Population Genetics
S.Sisodiya, JW Sander
We completed the largest population genetics study to date in epilepsy, including over two thousand patients from several countries, examined at over 4,000 SNPs, published in the Lancet Neurology. The study demonstrates our international reach, fostered through the EPIGEN consortium established to promote multinational collaboration. Increasingly, population genetics is moving towards large-scale, multi-centre, genome-wide association studies, with discoveries across a wide-range of diseases. We have also initiated, or participated in, a number of such collaborative studies, working with groups from Europe, Australia and America, and look forward to genome-wide examination of susceptibility to temporal lobe epilepsy and idiopathic generalised epilepsies in the forthcoming year. We are also developing our pharmacogenetics research, examining key variables of interest in cohorts phenotyped homogeneously across several cohorts.

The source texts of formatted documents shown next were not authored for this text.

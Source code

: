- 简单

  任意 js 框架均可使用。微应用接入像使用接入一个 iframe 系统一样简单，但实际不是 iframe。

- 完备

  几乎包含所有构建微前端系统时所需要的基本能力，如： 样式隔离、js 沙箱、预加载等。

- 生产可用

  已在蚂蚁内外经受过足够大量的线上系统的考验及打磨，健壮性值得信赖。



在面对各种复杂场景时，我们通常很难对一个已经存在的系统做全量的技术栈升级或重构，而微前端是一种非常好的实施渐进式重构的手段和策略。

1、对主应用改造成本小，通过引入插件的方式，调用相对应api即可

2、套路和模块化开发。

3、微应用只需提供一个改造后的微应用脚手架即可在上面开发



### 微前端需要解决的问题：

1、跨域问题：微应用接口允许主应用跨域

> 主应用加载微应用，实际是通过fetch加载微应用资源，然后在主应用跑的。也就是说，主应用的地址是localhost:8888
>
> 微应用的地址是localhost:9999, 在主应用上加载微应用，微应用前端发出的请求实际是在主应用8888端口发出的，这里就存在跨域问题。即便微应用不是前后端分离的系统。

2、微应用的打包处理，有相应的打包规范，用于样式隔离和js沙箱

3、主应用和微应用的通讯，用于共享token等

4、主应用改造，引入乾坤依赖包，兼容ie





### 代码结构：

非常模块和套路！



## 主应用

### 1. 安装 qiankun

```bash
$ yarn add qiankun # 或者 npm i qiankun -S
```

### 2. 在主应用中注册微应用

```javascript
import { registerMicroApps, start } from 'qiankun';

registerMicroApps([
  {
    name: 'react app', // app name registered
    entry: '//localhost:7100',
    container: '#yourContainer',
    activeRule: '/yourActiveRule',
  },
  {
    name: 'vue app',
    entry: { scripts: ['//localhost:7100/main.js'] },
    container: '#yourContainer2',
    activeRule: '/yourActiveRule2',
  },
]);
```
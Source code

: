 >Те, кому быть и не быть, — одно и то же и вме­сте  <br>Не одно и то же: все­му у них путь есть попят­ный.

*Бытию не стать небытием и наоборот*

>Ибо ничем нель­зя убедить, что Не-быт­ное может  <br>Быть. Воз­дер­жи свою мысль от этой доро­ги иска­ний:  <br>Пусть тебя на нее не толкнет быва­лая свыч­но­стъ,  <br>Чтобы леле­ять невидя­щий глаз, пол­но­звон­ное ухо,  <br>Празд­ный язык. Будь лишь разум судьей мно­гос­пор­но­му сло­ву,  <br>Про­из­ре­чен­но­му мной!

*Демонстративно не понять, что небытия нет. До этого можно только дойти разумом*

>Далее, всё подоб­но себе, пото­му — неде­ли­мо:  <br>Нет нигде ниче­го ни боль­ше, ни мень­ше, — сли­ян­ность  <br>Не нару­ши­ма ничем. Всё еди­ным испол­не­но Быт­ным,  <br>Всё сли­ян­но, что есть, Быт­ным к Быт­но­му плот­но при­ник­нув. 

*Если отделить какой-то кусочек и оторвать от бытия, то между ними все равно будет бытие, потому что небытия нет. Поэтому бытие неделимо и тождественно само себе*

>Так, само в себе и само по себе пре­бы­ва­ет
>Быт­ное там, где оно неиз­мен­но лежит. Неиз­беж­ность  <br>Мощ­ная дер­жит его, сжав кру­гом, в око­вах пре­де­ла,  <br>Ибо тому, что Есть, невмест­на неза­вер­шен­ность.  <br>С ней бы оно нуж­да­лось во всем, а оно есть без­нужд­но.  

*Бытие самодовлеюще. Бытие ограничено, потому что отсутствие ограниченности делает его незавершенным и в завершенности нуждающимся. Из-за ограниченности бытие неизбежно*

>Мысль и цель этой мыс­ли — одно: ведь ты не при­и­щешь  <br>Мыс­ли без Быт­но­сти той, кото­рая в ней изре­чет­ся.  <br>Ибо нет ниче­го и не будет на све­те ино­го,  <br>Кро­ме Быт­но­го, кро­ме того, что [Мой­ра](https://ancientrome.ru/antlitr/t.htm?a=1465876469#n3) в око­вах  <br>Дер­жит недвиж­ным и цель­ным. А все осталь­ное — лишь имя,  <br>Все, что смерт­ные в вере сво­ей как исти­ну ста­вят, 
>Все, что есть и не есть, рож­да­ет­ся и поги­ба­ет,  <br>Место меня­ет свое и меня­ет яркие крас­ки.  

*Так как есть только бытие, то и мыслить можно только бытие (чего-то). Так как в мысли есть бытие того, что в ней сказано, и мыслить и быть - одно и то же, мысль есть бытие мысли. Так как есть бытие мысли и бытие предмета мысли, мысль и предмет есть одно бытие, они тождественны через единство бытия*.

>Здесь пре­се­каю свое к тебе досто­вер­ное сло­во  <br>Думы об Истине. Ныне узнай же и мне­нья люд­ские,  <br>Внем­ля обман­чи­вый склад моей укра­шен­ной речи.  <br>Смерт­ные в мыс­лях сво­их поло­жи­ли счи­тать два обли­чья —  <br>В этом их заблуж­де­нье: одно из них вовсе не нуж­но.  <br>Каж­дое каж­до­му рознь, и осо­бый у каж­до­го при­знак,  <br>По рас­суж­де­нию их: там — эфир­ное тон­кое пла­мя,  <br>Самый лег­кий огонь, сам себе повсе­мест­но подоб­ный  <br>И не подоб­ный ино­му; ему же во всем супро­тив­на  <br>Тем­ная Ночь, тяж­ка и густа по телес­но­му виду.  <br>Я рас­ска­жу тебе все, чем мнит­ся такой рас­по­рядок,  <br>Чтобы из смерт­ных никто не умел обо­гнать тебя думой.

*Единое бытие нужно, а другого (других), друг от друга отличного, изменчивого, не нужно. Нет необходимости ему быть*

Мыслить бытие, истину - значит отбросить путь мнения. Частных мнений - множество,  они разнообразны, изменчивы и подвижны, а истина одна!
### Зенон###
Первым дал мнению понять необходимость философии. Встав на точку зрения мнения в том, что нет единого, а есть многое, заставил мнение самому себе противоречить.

The Genetic basis of epilepsy amongst the Roma Community in Bulgaria
JW Sander
In collaboration with the Academy of Sciences and the University of West Australia we are ascertaining epilepsy amongst large pedigrees in the Roma (Gipsy) community of Bulgaria, aiming to identify the genetic basis and causative genes.
Linkage analysis
S Shorvon, C Lo
Linkage analysis of 8 families with epilepsy is underway to identify causative genes, in collaboration with the Department of Molecular Neuroscience.